Keywords: statistical significance; reproducibility crisis; statistical fragility; robustness index; percent 
fragility index; biomedical research 


1. Introduction 


In scientific research, the p-value has long been the gatekeeper of statistical significance, 
distinguishing the signal from the noise. Traditionally, a p-value less than 0.05 has been the 
threshold for deeming results significant. Yet, this binary approach often fails to consider 
the nuances of statistical power and the potential for large sample sizes to show statistical 
significance despite trivial treatment effects [1]. Assigning an arbitrary, fixed p-value 
threshold of 0.05 has been thought to be a significant reason for the reproducibility crisis in 
medicine [2]. 

To address these reproducibility concerns, researchers have developed various mea- 
sures of statistical fragility for 2 x 2 contingency tables, such as the unit fragility index 
(UFI) [3], fragility index (FI) [4], fragility quotient (FQ) [5], and percent fragility index 
(pFI) [6]. These measures aim to quantify the robustness of research findings by assessing 
the impact of small changes in data on statistical significance.
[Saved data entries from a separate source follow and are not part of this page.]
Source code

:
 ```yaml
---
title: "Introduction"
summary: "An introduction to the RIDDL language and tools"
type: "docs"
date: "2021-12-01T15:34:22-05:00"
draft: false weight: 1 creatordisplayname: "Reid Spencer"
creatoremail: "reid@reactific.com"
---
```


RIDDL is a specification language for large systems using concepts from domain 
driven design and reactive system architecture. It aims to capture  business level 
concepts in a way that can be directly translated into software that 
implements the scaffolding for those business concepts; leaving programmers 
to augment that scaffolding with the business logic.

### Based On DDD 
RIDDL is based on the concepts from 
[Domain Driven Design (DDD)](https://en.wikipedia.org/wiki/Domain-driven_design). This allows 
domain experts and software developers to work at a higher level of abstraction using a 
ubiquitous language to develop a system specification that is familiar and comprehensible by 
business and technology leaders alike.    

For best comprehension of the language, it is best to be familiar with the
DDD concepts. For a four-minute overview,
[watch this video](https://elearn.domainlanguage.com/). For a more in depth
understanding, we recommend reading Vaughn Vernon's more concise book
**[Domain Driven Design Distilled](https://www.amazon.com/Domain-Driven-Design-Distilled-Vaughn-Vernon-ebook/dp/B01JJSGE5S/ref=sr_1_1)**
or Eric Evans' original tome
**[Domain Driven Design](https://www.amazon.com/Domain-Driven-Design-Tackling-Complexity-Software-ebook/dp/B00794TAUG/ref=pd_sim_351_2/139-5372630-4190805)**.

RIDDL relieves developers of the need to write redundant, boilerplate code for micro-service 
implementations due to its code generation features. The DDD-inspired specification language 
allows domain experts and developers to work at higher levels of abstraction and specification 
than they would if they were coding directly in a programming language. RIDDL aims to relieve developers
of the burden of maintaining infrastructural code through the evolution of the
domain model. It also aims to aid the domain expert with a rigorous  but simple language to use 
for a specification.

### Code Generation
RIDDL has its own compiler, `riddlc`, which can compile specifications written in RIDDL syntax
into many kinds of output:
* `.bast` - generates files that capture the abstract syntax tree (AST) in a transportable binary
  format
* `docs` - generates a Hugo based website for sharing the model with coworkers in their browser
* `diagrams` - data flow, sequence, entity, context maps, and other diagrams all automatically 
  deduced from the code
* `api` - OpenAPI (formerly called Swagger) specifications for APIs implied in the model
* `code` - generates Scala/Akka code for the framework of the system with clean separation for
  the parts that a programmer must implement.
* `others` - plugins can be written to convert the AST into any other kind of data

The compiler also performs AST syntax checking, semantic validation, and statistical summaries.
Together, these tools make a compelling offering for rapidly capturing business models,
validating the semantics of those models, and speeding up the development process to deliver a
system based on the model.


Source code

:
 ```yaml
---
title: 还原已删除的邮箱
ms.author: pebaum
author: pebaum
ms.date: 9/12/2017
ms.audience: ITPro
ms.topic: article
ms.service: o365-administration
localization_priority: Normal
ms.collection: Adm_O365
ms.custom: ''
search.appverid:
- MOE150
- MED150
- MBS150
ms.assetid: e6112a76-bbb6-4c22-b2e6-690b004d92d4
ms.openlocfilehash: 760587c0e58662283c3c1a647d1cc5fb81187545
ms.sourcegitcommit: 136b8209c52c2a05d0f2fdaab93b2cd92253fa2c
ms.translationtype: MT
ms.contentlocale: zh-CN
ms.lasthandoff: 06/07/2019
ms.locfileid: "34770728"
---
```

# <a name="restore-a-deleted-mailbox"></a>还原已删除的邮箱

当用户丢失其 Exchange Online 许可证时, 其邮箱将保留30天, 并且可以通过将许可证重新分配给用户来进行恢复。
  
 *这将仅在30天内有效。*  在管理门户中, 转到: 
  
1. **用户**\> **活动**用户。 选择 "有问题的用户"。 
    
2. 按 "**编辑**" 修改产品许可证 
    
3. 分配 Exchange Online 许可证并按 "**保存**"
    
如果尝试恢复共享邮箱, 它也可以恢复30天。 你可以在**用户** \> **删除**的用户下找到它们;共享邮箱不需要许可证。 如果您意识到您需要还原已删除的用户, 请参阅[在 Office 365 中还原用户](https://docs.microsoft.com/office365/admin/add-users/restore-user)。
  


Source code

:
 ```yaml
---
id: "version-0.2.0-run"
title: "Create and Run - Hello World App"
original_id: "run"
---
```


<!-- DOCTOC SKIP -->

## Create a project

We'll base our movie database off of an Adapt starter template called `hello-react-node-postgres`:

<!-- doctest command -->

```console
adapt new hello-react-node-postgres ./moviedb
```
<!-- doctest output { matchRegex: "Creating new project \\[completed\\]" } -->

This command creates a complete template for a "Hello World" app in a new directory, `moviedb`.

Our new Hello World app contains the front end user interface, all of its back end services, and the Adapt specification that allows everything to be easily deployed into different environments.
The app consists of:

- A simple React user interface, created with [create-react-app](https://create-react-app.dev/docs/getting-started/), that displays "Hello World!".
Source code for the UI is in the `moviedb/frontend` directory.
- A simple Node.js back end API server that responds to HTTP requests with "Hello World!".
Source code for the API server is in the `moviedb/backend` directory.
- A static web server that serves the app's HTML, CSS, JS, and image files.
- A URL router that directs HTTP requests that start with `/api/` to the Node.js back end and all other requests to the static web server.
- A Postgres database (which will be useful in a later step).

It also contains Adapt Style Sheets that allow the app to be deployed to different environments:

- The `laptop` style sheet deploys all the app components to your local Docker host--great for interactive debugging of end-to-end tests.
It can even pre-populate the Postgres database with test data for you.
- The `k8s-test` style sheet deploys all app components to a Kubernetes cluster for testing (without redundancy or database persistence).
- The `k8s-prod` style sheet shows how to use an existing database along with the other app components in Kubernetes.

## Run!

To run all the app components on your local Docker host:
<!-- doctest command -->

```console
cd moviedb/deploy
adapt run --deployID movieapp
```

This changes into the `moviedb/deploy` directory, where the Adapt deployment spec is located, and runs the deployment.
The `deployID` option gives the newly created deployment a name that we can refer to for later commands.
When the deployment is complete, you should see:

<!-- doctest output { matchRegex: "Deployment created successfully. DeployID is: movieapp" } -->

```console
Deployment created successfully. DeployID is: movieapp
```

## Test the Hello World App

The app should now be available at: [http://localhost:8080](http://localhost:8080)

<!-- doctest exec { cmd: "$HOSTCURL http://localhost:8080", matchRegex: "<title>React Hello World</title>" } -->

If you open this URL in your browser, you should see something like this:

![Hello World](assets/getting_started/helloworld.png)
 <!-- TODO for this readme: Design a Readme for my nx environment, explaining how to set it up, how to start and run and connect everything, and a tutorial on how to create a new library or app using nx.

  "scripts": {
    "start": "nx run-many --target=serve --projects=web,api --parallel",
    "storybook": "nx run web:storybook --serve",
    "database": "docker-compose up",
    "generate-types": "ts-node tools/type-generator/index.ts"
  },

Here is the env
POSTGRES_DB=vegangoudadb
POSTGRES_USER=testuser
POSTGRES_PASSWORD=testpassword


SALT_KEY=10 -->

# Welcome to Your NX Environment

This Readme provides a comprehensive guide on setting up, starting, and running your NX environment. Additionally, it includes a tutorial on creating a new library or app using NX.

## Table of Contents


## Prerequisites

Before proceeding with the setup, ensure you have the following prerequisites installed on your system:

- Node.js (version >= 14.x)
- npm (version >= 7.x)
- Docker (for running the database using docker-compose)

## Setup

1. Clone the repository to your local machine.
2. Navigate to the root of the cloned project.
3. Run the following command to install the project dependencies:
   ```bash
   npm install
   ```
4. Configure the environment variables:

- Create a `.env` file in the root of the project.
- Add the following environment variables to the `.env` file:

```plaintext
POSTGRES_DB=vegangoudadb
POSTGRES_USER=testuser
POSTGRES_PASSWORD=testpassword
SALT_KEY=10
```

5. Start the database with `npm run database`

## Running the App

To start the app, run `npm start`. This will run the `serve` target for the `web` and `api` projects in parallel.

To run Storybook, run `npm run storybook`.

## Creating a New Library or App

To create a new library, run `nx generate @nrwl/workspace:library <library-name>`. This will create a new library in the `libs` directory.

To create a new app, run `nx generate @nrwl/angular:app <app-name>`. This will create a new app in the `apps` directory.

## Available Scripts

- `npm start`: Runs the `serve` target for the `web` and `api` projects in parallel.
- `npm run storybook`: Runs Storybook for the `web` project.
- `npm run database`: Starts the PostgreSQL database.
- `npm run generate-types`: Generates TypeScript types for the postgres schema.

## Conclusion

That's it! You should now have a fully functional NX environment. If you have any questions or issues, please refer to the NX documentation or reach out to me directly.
However, all of these mea- 
sures require the modification of the underlying distribution of the raw data. They measure 
how stable a p-value threshold of 0.05 is to alterations in the underlying distribution of the 
research data. While the UFI and FI both increase with an increasing sample size, the pFI 
and FQ quantify the statistical fragility while considering changes in the sample size. 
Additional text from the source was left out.